Parmi les nouvelles formes d’atteinte à la liberté d’expression, le rapport aborde les carences législatives qui aboutissent à la censure sur internet. Ainsi la loi n° 5651 relatif aux délits commis sur internet dont la portée générale permet aux juges d’ordonner la fermeture totale de n’importe quel site internet sur base d’une seule donnée contestée.

" Cela fait plus de 6 mois que YouTube n’est plus accessible en Turquie car des vidéos portant atteinte à la mémoire d’Atatürk y figureraient. Au lieu de décider sur l’interdiction de ces vidéos, c’est la totalité de YouTube qui devient inaccessible pour les internautes surfant à partir du territoire turc. Les autorités exigent non seulement le retrait de ces vidéos des registres d’accès nationaux mais également la suppression des données des registres universels, une demande difficilement acceptable pour les gestionnaires américains. Le site Dailymotion est également suspendu pour des motifs similaires. Des sites d’information pro-kurde sont également interdits par le pouvoir et vu le contexte turco-kurde très tendu, les avocats ne font même pas appel de ces décisions judiciaires ", explique le journaliste.

L’auteur signale aussi le cas d’un auteur créationniste dénommé Adnan Oktar [plus connu sous le pseudonyme de Harun Yahya] dont les avocats attaquent régulièrement des sites internets qu’ils jugent diffamatoires à l’égard de leur client. C’est ainsi que le site d’un syndicat représentant pas mois de 150.000 membres (egitimsen.org) a été fermé par le Conseil de communication (RTUK). Adnan Oktar, notoirement connu pour ses publications créationnistes dans le monde musulman sous son pseudonyme Harun Yahyah, a ainsi déjà pu faire interdire 61 sites internets (dont le site du sociologue Richard Dawkins, les Google Groups et le site du quotidien Vatan) grâce aux procès qu’il a intenté auprès des tribunaux de l’arrondissement de Gebze et Silivri.

Les avocats d’Adnan Oktar ont récemment pris contact avec les gestionnaires de l’agence Bianet en vue de demander le retrait de certains articles jugés " dérangeants " sous peine de poursuite judiciaire. Bianet vient d’annoncer publiquement son refus de retirer les articles controversés.

La censure sur internet en Turquie ne se limite pas à ces exemples puisque des sites très populaires comme EksiSözlük, Blogger.com ou encore Geocities.com ont également été suspendus sur base de plusieurs plaintes devant les juridictions nationales.

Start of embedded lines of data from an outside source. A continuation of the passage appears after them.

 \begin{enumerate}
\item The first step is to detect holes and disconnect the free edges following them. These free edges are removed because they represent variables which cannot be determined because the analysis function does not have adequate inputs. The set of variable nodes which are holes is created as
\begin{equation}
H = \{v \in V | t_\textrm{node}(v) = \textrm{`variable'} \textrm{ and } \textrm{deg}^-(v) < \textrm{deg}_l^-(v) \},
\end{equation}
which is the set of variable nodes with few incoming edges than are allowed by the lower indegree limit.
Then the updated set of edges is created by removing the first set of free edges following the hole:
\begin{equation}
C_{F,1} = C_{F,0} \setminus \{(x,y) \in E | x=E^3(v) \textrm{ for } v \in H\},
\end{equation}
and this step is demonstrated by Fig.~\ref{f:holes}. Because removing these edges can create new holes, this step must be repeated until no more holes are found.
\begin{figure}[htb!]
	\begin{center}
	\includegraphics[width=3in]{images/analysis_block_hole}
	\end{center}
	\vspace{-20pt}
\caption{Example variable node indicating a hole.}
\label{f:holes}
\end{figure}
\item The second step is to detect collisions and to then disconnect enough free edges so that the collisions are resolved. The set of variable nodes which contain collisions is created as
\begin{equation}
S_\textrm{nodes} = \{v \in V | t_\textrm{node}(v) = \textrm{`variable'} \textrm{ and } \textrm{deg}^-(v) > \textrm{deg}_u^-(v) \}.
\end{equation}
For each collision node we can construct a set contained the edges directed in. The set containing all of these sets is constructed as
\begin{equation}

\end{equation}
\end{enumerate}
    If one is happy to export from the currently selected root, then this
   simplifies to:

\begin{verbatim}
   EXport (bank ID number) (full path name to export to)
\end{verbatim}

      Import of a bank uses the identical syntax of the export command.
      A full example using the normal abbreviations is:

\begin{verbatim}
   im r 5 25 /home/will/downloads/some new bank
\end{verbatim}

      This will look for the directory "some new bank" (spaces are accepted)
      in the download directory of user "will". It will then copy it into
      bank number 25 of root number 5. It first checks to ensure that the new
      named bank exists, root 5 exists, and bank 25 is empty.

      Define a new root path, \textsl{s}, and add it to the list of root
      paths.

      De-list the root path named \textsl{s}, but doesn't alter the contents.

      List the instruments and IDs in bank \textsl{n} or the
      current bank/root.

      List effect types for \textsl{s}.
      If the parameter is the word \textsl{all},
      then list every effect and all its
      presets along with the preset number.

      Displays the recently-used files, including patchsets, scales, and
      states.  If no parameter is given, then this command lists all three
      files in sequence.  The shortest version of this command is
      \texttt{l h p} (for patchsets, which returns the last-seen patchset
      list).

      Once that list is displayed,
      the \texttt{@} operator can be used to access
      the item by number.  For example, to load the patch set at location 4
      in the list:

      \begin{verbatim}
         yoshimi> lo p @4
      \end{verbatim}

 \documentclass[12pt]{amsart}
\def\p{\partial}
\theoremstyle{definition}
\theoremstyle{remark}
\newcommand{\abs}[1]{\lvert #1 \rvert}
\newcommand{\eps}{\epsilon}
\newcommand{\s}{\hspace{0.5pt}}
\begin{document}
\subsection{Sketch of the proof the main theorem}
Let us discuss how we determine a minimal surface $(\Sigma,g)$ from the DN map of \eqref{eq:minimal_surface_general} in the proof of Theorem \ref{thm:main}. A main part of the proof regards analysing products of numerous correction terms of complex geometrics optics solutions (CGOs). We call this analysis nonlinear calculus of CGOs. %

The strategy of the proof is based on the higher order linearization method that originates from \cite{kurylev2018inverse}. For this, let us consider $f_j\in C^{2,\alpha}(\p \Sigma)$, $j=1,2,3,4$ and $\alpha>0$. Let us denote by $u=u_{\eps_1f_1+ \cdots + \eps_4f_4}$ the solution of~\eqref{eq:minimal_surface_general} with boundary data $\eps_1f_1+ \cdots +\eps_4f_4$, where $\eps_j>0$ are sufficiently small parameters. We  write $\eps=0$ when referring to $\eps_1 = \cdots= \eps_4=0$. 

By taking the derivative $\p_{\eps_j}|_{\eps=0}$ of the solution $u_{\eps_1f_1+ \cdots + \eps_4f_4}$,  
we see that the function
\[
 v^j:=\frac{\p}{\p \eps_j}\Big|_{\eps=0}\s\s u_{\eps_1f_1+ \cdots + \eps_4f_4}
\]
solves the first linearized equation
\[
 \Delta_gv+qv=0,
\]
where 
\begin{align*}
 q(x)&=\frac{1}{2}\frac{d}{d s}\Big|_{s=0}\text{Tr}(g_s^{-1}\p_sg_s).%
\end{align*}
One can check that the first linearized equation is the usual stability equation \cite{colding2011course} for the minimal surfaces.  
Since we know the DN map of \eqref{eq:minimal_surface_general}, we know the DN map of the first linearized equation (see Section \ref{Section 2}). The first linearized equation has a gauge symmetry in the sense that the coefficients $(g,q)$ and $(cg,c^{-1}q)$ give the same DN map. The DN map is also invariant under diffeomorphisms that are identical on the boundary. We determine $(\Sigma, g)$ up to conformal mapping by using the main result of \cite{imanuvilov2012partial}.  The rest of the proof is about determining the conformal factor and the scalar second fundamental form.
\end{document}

Parmi les délits poursuivis par la loi n° 5651 relatif aux publications sur internet, on trouve l’incitation au suicide, la pédophilie, l’incitation à l’usage des drogues et des substances dangereuses, l’obscénité, la pornographie, les jeux de hasards et les délits portant atteinte à la mémoire d’Atatürk. Les éditeurs et les ONG demandent au gouvernement turc de réformer rapidement cette loi jugée trop générale afin d’y apporter une acception plus restrictive et proportionnelle qui puisse garantir la liberté d’expression en ligne.